Abstract

A 54-year-old man presenting with acute onset dyspnea on exertion in the absence of leukocytosis was found with global hypokinesis and 20%-25% EF on echocardiogram, consistent with systolic and diastolic heart failure. No evidence of obstructive CAD to support ischemic etiology was noted on catheterization. Microscopy of peripheral blood identified a population of medium to large lymphocytes with high nuclear/cytoplasmic ratios and convoluted, irregular nuclei. Flow cytometry showed a γδ T-cell population brightly expressing CD45 with intermediate forward and side scatter, CD2, CD3, and CD5 expression with loss of CD7, negative CD4 and CD8, upregulated CD57, and negativity of CD10, CD25, CD30, and CD56. A γδ T-cell lymphoproliferative disorder involving peripheral blood was suspected.
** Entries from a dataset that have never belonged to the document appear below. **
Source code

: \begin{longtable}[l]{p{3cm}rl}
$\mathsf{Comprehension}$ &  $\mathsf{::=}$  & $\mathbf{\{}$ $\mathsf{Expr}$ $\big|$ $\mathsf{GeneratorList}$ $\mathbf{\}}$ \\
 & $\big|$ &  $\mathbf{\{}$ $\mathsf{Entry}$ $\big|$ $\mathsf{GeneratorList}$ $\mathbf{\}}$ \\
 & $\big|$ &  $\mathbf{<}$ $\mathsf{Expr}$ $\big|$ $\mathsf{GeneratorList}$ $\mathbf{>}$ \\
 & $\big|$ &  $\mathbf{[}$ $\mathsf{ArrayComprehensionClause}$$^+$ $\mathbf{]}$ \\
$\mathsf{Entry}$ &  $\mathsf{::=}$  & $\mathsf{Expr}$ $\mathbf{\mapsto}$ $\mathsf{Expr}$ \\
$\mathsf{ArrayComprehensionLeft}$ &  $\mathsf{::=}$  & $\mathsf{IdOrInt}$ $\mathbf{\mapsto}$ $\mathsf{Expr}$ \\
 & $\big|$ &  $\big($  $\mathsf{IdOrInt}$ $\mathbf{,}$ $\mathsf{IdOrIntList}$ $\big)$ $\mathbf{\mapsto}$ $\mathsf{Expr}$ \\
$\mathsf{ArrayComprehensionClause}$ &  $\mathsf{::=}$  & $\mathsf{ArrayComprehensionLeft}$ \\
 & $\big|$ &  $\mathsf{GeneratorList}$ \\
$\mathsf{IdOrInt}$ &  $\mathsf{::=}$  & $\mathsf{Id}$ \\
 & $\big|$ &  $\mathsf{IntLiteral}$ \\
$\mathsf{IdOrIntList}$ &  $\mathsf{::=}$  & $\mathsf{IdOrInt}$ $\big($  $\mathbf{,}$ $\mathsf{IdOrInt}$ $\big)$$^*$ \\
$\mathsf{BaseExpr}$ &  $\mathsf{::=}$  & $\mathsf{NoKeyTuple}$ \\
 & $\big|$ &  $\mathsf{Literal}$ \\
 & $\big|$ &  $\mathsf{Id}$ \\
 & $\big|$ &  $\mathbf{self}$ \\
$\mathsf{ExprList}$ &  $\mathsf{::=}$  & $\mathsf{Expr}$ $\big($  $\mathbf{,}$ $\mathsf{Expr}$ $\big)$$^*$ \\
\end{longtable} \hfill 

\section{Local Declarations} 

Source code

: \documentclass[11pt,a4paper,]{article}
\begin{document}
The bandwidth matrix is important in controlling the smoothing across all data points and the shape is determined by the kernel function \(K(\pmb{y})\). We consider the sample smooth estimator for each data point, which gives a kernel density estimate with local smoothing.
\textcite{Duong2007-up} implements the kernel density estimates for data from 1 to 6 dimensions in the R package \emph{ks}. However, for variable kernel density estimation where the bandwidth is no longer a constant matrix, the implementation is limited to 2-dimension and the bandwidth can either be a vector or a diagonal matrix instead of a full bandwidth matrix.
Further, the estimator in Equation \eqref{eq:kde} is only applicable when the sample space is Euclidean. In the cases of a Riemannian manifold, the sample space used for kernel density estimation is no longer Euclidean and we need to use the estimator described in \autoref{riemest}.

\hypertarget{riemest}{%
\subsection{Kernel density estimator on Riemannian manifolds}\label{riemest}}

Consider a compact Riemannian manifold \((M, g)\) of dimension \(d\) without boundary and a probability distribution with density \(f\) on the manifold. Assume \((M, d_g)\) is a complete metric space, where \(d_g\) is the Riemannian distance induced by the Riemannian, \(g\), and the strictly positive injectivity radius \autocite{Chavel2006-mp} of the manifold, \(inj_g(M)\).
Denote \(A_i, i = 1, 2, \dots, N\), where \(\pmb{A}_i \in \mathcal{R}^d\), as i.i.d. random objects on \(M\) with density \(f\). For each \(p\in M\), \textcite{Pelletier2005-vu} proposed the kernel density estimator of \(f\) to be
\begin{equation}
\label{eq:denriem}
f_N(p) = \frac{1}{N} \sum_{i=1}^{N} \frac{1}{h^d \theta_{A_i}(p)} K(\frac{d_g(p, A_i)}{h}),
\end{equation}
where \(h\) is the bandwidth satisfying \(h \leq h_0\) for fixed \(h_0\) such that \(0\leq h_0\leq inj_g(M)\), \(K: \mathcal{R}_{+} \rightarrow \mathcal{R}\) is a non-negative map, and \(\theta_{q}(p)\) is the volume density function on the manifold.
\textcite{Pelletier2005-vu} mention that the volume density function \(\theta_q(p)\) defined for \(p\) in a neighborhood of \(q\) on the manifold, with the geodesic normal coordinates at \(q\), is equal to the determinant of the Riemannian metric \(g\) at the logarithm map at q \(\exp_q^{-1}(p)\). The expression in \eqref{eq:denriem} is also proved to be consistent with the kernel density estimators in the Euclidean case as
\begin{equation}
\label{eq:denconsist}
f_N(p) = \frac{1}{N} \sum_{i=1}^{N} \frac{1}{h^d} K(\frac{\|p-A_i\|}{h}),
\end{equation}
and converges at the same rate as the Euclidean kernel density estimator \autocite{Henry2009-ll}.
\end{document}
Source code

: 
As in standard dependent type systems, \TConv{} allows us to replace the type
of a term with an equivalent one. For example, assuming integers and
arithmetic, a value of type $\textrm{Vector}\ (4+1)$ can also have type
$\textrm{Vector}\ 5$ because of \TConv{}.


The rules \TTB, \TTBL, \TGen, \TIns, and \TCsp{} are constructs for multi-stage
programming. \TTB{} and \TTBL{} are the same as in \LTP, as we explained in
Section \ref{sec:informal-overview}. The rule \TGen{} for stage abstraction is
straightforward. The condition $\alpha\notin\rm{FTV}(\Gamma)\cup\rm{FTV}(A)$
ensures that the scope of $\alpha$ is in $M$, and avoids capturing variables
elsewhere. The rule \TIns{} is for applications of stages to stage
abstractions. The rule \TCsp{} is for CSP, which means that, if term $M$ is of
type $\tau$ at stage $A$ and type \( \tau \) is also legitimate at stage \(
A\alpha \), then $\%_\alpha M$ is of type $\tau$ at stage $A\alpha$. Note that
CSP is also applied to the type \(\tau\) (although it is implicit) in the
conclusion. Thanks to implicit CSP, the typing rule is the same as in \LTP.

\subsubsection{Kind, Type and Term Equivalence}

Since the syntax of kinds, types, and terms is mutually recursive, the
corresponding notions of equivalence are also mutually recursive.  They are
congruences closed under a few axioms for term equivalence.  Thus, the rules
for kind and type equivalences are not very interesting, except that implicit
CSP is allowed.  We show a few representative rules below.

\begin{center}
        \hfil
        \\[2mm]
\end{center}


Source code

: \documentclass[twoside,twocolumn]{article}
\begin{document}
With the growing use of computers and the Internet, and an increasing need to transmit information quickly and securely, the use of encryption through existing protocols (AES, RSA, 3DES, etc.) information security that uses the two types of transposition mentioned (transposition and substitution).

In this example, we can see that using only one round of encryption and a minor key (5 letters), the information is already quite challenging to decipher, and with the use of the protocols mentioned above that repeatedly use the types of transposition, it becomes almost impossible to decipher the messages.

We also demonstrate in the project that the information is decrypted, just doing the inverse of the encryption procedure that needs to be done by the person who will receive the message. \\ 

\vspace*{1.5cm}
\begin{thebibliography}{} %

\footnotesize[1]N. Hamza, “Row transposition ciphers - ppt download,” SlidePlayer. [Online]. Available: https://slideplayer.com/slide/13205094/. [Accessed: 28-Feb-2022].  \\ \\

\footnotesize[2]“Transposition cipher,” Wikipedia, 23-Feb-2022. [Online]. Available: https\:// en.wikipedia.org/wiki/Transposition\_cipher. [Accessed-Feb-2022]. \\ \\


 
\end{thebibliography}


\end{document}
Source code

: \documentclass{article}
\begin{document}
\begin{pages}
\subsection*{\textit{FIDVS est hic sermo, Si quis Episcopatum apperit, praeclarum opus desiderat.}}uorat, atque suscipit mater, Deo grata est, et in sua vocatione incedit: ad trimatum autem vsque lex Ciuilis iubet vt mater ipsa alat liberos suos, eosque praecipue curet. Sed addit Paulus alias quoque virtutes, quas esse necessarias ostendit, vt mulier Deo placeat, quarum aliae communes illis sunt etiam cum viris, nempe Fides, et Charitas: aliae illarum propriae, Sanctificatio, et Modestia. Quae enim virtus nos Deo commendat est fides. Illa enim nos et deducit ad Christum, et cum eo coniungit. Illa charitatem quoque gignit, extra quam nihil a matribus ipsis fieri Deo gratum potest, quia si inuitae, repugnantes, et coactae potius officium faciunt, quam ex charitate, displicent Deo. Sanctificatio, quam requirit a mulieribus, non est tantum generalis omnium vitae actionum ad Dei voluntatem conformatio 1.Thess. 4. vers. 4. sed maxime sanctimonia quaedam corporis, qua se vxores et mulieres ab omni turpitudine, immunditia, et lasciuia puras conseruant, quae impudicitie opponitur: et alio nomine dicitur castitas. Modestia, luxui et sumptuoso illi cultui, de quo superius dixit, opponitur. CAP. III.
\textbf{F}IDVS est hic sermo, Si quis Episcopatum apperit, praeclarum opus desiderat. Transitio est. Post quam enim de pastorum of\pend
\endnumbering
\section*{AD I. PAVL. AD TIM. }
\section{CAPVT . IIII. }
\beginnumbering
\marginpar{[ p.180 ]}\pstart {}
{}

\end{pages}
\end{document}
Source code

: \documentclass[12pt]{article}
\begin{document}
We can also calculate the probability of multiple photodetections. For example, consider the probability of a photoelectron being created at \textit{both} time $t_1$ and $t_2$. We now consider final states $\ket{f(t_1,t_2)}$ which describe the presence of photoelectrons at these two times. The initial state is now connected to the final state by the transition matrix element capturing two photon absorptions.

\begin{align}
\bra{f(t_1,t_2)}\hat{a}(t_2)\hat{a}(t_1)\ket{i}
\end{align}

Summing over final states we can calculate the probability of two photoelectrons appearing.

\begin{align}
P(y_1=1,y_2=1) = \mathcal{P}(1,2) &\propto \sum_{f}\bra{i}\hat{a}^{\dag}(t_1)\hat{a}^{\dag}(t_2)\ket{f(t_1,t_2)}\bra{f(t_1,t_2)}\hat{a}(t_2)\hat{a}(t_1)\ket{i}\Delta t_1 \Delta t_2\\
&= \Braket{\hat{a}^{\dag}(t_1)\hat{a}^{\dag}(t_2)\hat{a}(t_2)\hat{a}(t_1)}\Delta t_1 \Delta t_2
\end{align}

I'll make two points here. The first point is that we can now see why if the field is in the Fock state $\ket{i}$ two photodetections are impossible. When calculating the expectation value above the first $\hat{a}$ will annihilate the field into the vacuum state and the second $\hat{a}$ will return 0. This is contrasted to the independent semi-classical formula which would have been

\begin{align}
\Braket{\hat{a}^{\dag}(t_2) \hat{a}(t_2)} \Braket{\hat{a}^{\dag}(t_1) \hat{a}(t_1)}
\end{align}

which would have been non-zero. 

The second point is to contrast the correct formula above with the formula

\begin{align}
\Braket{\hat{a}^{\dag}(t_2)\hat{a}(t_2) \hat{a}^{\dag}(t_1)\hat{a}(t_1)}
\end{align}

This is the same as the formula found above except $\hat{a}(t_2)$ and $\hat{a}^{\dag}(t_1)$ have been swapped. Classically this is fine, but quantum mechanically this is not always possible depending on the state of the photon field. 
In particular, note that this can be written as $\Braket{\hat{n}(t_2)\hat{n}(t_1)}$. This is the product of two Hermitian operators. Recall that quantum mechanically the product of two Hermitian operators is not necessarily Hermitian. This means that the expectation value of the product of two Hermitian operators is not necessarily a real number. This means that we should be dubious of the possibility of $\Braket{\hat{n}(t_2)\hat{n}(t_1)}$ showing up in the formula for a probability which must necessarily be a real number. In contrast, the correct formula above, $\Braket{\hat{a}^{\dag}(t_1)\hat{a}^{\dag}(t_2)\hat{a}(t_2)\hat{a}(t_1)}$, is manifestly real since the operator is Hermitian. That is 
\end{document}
Three main types include γδ T-cell large granular lymphocyte leukemia (T-LGL), which is indolent, whereas hepatosplenic γδ T-cell lymphoma (HSTCL) and mucocutaneous γδ T-cell lymphoma are aggressive. CD57 expression is specific for γδ T-cell LGL over the aggressive entities, which could suggest an indolent course; however, morphologic characteristics of γδT-cells differ from LGLs and are more suggestive of a lymphoma. Thoracentesis, liver and bone marrow biopsies found a γδ T-cell population identical to those in peripheral blood. A perisinusoidal and periportal pattern of liver involvement argued against HSTCL in which purely intrasinusoidal growth is typical. Expression of D5+, CD7–, CD56–, CD57+, TIA–, granzyme negative, and perforin-negative contrasts with that typical of HSTCL (CD5–, CD7+, CD56+, CD57–, TIA+, granzyme negative, and perforin negative). Also, HSTCL cases usually demonstrate isochromosome 7q, which was not seen in the patient’s lymphoma despite a complex karyotype. Following a rapidly fatal course, autopsy found virtually all body sites except the central nervous system were diffusely involved by γδ T-cell lymphoma of a rare immunophenotype not previously described. Infiltration of cardiac muscle provides a potential underlying etiology for the presenting symptoms of heart failure.